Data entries
=== Begin Enclosure ===

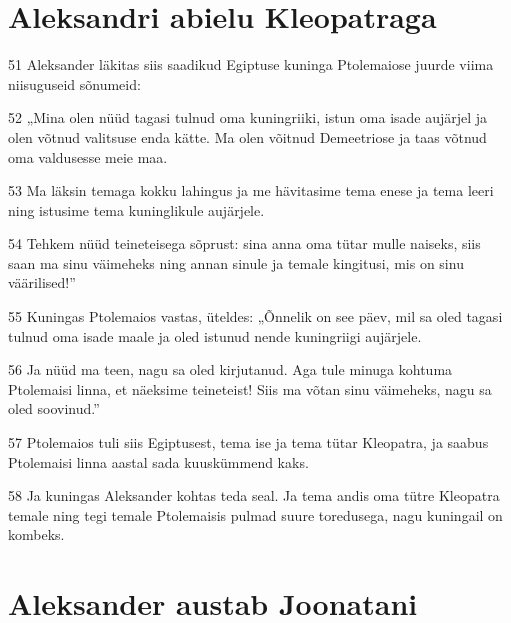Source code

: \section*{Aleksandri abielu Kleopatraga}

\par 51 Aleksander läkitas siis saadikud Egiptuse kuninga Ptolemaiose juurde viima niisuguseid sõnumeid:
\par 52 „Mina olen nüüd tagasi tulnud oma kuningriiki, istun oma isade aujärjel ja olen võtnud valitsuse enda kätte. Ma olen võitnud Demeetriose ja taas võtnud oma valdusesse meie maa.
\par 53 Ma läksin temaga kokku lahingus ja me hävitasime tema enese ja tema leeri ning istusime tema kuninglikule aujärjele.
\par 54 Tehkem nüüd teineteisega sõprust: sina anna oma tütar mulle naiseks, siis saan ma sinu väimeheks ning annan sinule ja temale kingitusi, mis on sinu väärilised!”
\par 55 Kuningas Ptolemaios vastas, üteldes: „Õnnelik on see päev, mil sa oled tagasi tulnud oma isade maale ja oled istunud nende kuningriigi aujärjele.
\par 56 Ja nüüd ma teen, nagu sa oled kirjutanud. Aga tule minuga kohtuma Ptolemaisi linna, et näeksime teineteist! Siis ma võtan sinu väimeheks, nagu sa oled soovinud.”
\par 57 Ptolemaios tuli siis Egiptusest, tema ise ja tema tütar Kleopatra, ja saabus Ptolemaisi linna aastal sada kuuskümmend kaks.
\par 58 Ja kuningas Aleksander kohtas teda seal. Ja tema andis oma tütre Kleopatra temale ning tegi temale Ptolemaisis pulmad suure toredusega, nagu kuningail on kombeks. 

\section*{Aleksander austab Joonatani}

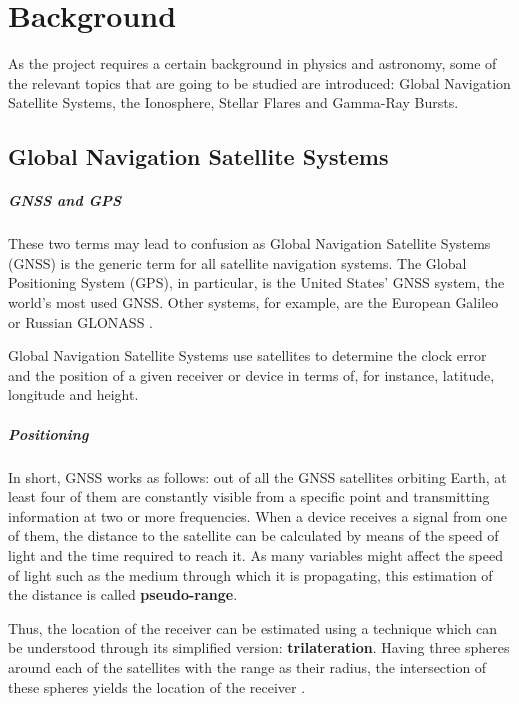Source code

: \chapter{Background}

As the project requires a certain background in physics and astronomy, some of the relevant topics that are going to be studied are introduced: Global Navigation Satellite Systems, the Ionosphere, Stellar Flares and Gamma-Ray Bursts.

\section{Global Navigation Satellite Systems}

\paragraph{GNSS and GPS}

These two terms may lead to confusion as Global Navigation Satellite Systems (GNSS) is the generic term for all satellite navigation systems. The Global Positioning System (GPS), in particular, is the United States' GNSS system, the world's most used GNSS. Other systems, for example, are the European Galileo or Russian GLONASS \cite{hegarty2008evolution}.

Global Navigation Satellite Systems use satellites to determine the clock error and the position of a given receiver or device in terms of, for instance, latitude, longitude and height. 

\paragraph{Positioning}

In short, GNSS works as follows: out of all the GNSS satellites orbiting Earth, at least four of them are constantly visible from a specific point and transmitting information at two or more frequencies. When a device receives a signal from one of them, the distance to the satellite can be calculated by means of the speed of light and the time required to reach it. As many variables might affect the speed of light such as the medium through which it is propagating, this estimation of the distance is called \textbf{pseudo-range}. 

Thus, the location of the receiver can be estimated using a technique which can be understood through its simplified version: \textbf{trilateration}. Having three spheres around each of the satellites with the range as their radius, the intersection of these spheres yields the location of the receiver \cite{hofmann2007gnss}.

=== End Enclosure ===

§ THE PROBLEM:
All entries above, minus the pictures, should be repeated exactly.

§ ANSWER TO THIS TASK:
Source code

: \section*{Aleksandri abielu Kleopatraga}

\par 51 Aleksander läkitas siis saadikud Egiptuse kuninga Ptolemaiose juurde viima niisuguseid sõnumeid:
\par 52 „Mina olen nüüd tagasi tulnud oma kuningriiki, istun oma isade aujärjel ja olen võtnud valitsuse enda kätte. Ma olen võitnud Demeetriose ja taas võtnud oma valdusesse meie maa.
\par 53 Ma läksin temaga kokku lahingus ja me hävitasime tema enese ja tema leeri ning istusime tema kuninglikule aujärjele.
\par 54 Tehkem nüüd teineteisega sõprust: sina anna oma tütar mulle naiseks, siis saan ma sinu väimeheks ning annan sinule ja temale kingitusi, mis on sinu väärilised!”
\par 55 Kuningas Ptolemaios vastas, üteldes: „Õnnelik on see päev, mil sa oled tagasi tulnud oma isade maale ja oled istunud nende kuningriigi aujärjele.
\par 56 Ja nüüd ma teen, nagu sa oled kirjutanud. Aga tule minuga kohtuma Ptolemaisi linna, et näeksime teineteist! Siis ma võtan sinu väimeheks, nagu sa oled soovinud.”
\par 57 Ptolemaios tuli siis Egiptusest, tema ise ja tema tütar Kleopatra, ja saabus Ptolemaisi linna aastal sada kuuskümmend kaks.
\par 58 Ja kuningas Aleksander kohtas teda seal. Ja tema andis oma tütre Kleopatra temale ning tegi temale Ptolemaisis pulmad suure toredusega, nagu kuningail on kombeks. 

\section*{Aleksander austab Joonatani}

Source code

: \chapter{Background}

As the project requires a certain background in physics and astronomy, some of the relevant topics that are going to be studied are introduced: Global Navigation Satellite Systems, the Ionosphere, Stellar Flares and Gamma-Ray Bursts.

\section{Global Navigation Satellite Systems}

\paragraph{GNSS and GPS}

These two terms may lead to confusion as Global Navigation Satellite Systems (GNSS) is the generic term for all satellite navigation systems. The Global Positioning System (GPS), in particular, is the United States' GNSS system, the world's most used GNSS. Other systems, for example, are the European Galileo or Russian GLONASS \cite{hegarty2008evolution}.

Global Navigation Satellite Systems use satellites to determine the clock error and the position of a given receiver or device in terms of, for instance, latitude, longitude and height. 

\paragraph{Positioning}

In short, GNSS works as follows: out of all the GNSS satellites orbiting Earth, at least four of them are constantly visible from a specific point and transmitting information at two or more frequencies. When a device receives a signal from one of them, the distance to the satellite can be calculated by means of the speed of light and the time required to reach it. As many variables might affect the speed of light such as the medium through which it is propagating, this estimation of the distance is called \textbf{pseudo-range}. 

Thus, the location of the receiver can be estimated using a technique which can be understood through its simplified version: \textbf{trilateration}. Having three spheres around each of the satellites with the range as their radius, the intersection of these spheres yields the location of the receiver \cite{hofmann2007gnss}.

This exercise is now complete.